== YOUR INSTRUCTIONS ==
From the records below, copy the lines that include "boldsymbol".

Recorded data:
▼
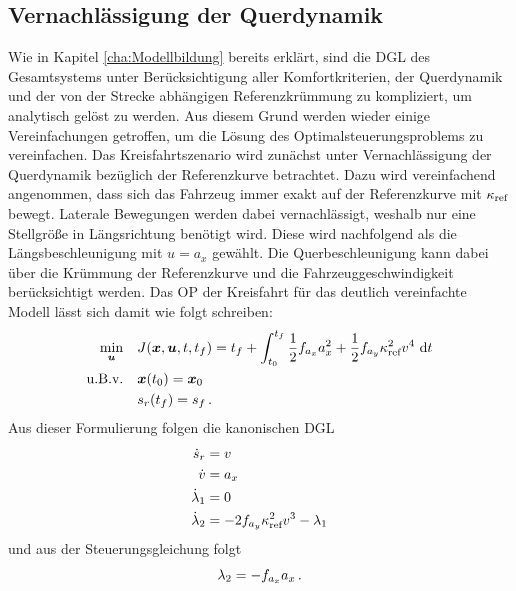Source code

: \subsection{Vernachlässigung der Querdynamik}\label{subsec:Kreisfahrt_ohne_Querdynamik}
Wie in Kapitel \ref{cha:Modellbildung} bereits erklärt, sind die \gls{DGL} des Gesamtsystems unter Berücksichtigung aller Komfortkriterien, der Querdynamik und der von der Strecke abhängigen Referenzkrümmung zu kompliziert, um analytisch gelöst zu werden. Aus diesem Grund werden wieder einige Vereinfachungen getroffen, um die Lösung des Optimalsteuerungsproblems zu vereinfachen. Das Kreisfahrtszenario wird zunächst unter Vernachlässigung der Querdynamik bezüglich der Referenzkurve betrachtet. Dazu wird vereinfachend angenommen, dass sich das Fahrzeug immer exakt auf der Referenzkurve mit $\kappa_{\textrm{ref}}$ bewegt. Laterale Bewegungen werden dabei vernachlässigt, weshalb nur eine Stellgröße in Längsrichtung benötigt wird. Diese wird nachfolgend als die Längsbeschleunigung mit $u = a_x$ gewählt. Die Querbeschleunigung kann dabei über die Krümmung der Referenzkurve und die Fahrzeuggeschwindigkeit berücksichtigt werden. Das \gls{OP} der Kreisfahrt für das deutlich vereinfachte Modell lässt sich damit wie folgt schreiben: 
\begin{align}
\min_{\boldsymbol{u}} \quad & J(\boldsymbol{x},\boldsymbol{u},t,t_f) = t_f + \int_{t_0}^{t_f}\frac{1}{2}f_{a_x} a_x^2 + \frac{1}{2}f_{a_y} \kappa_{\textrm{ref}}^2v^4~\textrm{d}{t} \\
\textrm{u.B.v.} \quad& \boldsymbol{x}(t_0) = \boldsymbol{x}_0 \\
& s_r(t_f ) = s_f\,.
\end{align}
Aus dieser Formulierung folgen die kanonischen \gls{DGL} 
\begin{align}
\dot{s}_r &= v \\
\dot{v} &= a_x \label{eq:dot_v_ax}\\
\dot{\lambda}_1 &= 0 \\
\dot{\lambda}_2 &= -2f_{a_y} \kappa_{\textrm{ref}}^2v^3 - \lambda_1 \label{eq:dot_l2_Kreisfahrt}
\end{align}
und aus der Steuerungsgleichung folgt
\begin{equation}
	\lambda_2 = -f_{a_x} a_x\,. \label{eq:l2_Kreisfahrt}
\end{equation}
▲
== RESPONSE ==
\min_{\boldsymbol{u}} \quad & J(\boldsymbol{x},\boldsymbol{u},t,t_f) = t_f + \int_{t_0}^{t_f}\frac{1}{2}f_{a_x} a_x^2 + \frac{1}{2}f_{a_y} \kappa_{\textrm{ref}}^2v^4~\textrm{d}{t} \\
\textrm{u.B.v.} \quad& \boldsymbol{x}(t_0) = \boldsymbol{x}_0 \\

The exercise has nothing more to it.